"Modeling the CO SLEDs of High-Redshift Quasars: Constraining AGN Feedback and Molecular Gas Masses"
ESO Lunch Talk
- Date: May 12, 2026
- Time: 12:00 PM - 12:45 PM (Local Time Germany)
- Speaker: Francesco Salvestrini (INAF Trieste)
- Location: ESO Garching
- Room: Auditorium Eridanus
Abstract:
Luminous high-redshift quasars provide a unique laboratory to investigate the coevolution of supermassive black holes and their host galaxies during the early stages of galaxy assembly. In these systems, AGN feedback is expected to significantly affect the physical and chemical state of the interstellar medium (ISM), potentially regulating the cold molecular gas reservoir that fuels both star formation and SMBH accretion. Interpreting the observed molecular gas properties, therefore requires physically motivated models capable of linking the cold gas excitation to the underlying gas heating mechanisms.

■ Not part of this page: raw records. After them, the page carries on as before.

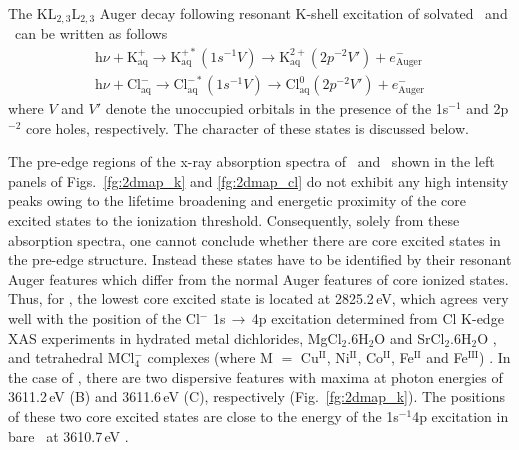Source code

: The KL$_{2,3}$L$_{2,3}$ Auger decay following resonant K-shell excitation of solvated \ki~and \cli~can be written as follows
%
\begin{align*}
\text{h}\nu + \text{K}^{+}_{\text{aq}} \rightarrow \text{K}^{+*}_{\text{aq}} (1s^{-1}V) \rightarrow \text{K}^{2+}_{\text{aq}} (2p^{-2}V') + e^{-}_{\text{Auger}}\\
%
\text{h}\nu + \text{Cl}^{-}_{\text{aq}} \rightarrow \text{Cl}^{-*}_{\text{aq}} (1s^{-1}V) \rightarrow \text{Cl}^{0}_{\text{aq}}(2p^{-2}V') + e^{-}_{\text{Auger}}
\end{align*}
%
where $V$ and $V'$ denote the unoccupied orbitals in the presence of the 1s$^{-1}$ and 2p$^{-2}$ core holes, respectively. The character of these states is discussed below.

The pre-edge regions of the x-ray absorption spectra of \ki~and \cli~shown in the left panels of Figs.\ \ref{fg:2dmap_k} and \ref{fg:2dmap_cl} do not exhibit any high intensity peaks owing to the lifetime broadening and energetic proximity of the core excited states to the ionization threshold. Consequently, solely from these absorption spectra, one cannot conclude whether there are core excited states in the pre-edge structure. Instead these states have to be identified by their resonant Auger features which differ from the normal Auger features of core ionized states. Thus, for \cli, the lowest core excited state is located at 2825.2\,eV, which agrees very well with the position of the Cl$^{-}$ 1s$\,\rightarrow\,$4p excitation determined from Cl K-edge XAS experiments in hydrated metal dichlorides, MgCl$_2$.6H$_2$O and SrCl$_2$.6H$_2$O \citep{sugiura82:681}, and tetrahedral MCl$_{4}^{-}$ complexes (where M $=$ Cu$^{\text{II}}$, Ni$^{\text{II}}$, Co$^{\text{II}}$, Fe$^{\text{II}}$ and Fe$^{\text{III}}$) \citep{shadle95:2259}. In the case of \ki, there are two dispersive features with maxima at photon energies of 3611.2\,eV (B) and 3611.6\,eV (C), respectively (Fig.\ \ref{fg:2dmap_k}). The positions of these two core excited states are close to the energy of the 1s$^{-1}$4p excitation in bare \ki~at 3610.7\,eV \citep{hertlein06:062715}.


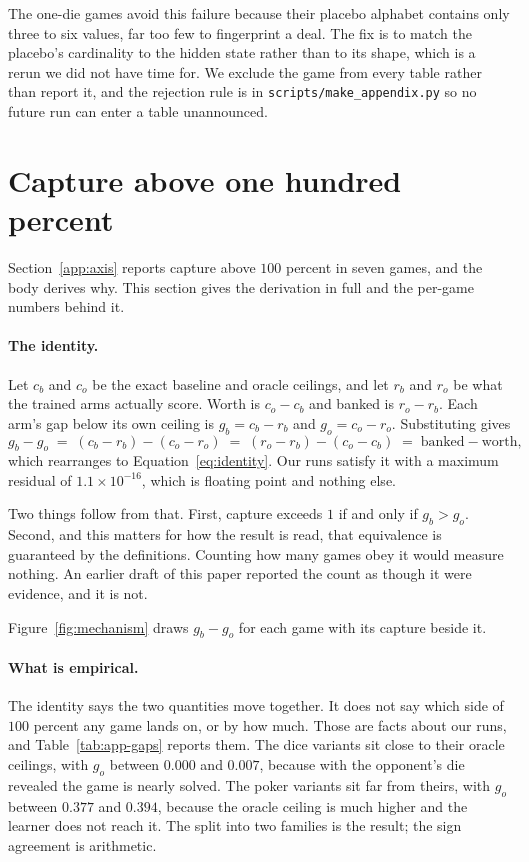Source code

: \documentclass{article}
\begin{document}
The one-die games avoid this failure because their placebo alphabet contains only three to six values, far too few to fingerprint a deal. The fix is to match the placebo's cardinality to the hidden state rather than to its shape, which is a rerun we did not have time for. We exclude the game from every table rather than report it, and the rejection rule is in \texttt{scripts/make\_appendix.py} so no future run can enter a table unannounced.

\section{Capture above one hundred percent}
\label{app:mechanism}

Section~\ref{app:axis} reports capture above $100$ percent in seven games, and the body derives why. This section gives the derivation in full and the per-game numbers behind it.

\paragraph{The identity.} Let $c_b$ and $c_o$ be the exact baseline and oracle ceilings, and let $r_b$ and $r_o$ be what the trained arms actually score. Worth is $c_o - c_b$ and banked is $r_o - r_b$. Each arm's gap below its own ceiling is $g_b = c_b - r_b$ and $g_o = c_o - r_o$. Substituting gives
%
\[ g_b - g_o \;=\; (c_b - r_b) - (c_o - r_o) \;=\; (r_o - r_b) - (c_o - c_b) \;=\; \text{banked} - \text{worth}, \]
%
which rearranges to Equation~\eqref{eq:identity}. Our runs satisfy it with a maximum residual of $1.1 \times 10^{-16}$, which is floating point and nothing else.

Two things follow from that. First, capture exceeds $1$ if and only if $g_b > g_o$. Second, and this matters for how the result is read, that equivalence is guaranteed by the definitions. Counting how many games obey it would measure nothing. An earlier draft of this paper reported the count as though it were evidence, and it is not.

Figure~\ref{fig:mechanism} draws $g_b - g_o$ for each game with its capture beside it.

\paragraph{What is empirical.} The identity says the two quantities move together. It does not say which side of $100$ percent any game lands on, or by how much. Those are facts about our runs, and Table~\ref{tab:app-gaps} reports them. The dice variants sit close to their oracle ceilings, with $g_o$ between $0.000$ and $0.007$, because with the opponent's die revealed the game is nearly solved. The poker variants sit far from theirs, with $g_o$ between $0.377$ and $0.394$, because the oracle ceiling is much higher and the learner does not reach it. The split into two families is the result; the sign agreement is arithmetic.
\end{document}
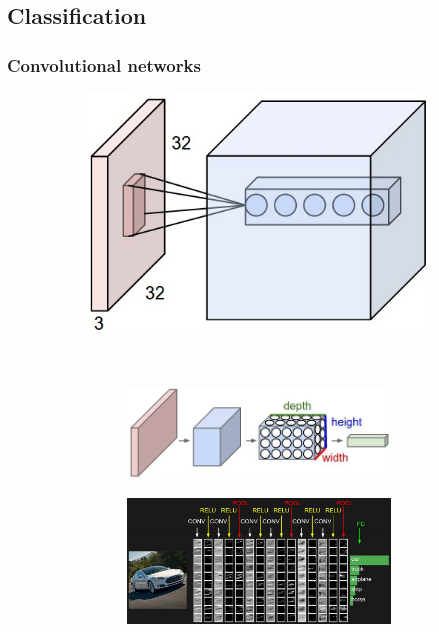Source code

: \documentclass{beamer}
\begin{document}
	\subsection[Classification]{Classification}
	\begin{frame}
		\vspace{30pt}
		\frametitle{Convolutional networks}
		\begin{figure}[h]
			\centering
			\begin{subfigure}{0.4\textwidth}
				\includegraphics[width=\textwidth]{plots/convLayer.jpeg}
			\end{subfigure}
			~
			\begin{subfigure}{0.5\textwidth}
				\begin{subfigure}{\textwidth}
					\includegraphics[width=\textwidth]{plots/convNetVolumes.jpeg}
				\end{subfigure}
				\par \smallskip
				\begin{subfigure}{\textwidth}
					\includegraphics[width=\textwidth]{plots/convNetExample.jpeg}

\end{subfigure}
\end{subfigure}
\end{figure}
\end{frame}
\end{document}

In this talk, I will present a novel analysis of the CO spectral line energy distributions (CO SLEDs) of luminous high-redshift quasars based on a recent model that combines the internal density structure of giant molecular clouds with stellar heating in photon-dominated regions (PDRs) and AGN-driven heating in X-ray dominated regions (XDRs). Applying this methodology to quasars observed in multiple CO transitions allows us to quantify the contribution of AGN radiative feedback to the high-J CO excitation, while simultaneously deriving robust constraints on the CO-to-H2 conversion factor. For the best-sampled CO SLEDs, the inferred molecular gas masses can be constrained with uncertainties below 15%. These results demonstrate the importance of physically motivated CO SLED modeling to accurately constrain the molecular gas content and feedback processes in massive galaxies in the early Universe.